Turquoise – A Love Story

by The Kat © March 10, 2010

as featured in the March/April 2010 issue of Cowgirl Magazine available in Barnes & Noble, Borders and other national outlets

Sky blue stones of hardened hope adorn the warriors’ throats, wrists and arrow tips as their shattered dreams of yesteryear flash like cedar shafts fletched with despair. Mother Earth’s translucent tears are laced together in the dark web of pain she weeps for errant children long since scattered by the four winds.

Few listen to her whispers. Few feel the shame or the pressure of the past. Few see the truth that floats upon the fragile robin’s egg shaped by the First People’s hands.
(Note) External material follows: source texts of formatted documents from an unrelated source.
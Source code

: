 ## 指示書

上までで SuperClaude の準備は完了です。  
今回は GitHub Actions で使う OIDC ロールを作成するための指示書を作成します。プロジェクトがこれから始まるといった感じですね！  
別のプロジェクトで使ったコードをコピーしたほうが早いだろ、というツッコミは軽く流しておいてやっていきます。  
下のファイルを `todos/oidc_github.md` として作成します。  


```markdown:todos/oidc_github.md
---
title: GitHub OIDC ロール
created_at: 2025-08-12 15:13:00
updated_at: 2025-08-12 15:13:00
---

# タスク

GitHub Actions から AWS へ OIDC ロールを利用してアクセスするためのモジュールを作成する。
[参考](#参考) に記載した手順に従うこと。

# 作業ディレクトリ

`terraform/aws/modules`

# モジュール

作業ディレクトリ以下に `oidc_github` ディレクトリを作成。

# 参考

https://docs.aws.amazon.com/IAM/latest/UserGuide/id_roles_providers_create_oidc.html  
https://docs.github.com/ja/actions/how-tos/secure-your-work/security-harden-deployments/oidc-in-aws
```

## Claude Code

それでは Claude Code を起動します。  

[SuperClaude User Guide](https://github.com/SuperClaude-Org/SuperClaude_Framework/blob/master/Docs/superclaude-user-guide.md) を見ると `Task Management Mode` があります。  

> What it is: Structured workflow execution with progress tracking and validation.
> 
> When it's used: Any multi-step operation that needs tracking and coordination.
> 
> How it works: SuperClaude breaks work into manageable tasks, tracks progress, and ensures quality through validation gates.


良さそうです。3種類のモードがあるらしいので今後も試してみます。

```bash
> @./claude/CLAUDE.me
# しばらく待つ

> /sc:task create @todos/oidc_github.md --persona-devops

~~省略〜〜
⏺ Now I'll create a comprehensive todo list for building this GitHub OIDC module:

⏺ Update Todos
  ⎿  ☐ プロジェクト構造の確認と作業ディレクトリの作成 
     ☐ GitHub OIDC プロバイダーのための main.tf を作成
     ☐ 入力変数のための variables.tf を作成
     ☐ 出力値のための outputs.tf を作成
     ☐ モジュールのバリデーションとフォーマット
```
So glows the turquoise soul sinking beneath the amber waves of grain on Turtle Island.

Rare, valuable and equally inspiring to poets and pharaohs alike, the gemstone now known as turquoise has been prized throughout the world for millennia because of its rich luster and unique hue. Turquoise derives its name from French for Turkish (Turquois) or dark blue stone (pierre turquin). However, turquoise does not occur in Turkey, naturally, but was traded with other exotic Silk Road valuables by European merchants at Turkish bazaars.

Not so bizarre was the moment I first fell in love with turquoise on a Gold Coast summer’s eve when I stared into her magical eyes. Deep, icy blue with hints of coppery green, they laughed and danced a matrix of intrigue about my mind and heart. Rose petal lips softly spoke my name, but I heard her clearly o’er the din of clinking crystal, witty banter and a hungry hunter’s heart. Her hair was golden, like ripe wheat, and caressed the curve of her back so seductively that if I leaned into it, I’d be lost forever. My rough cowboy hands wanted to farm her.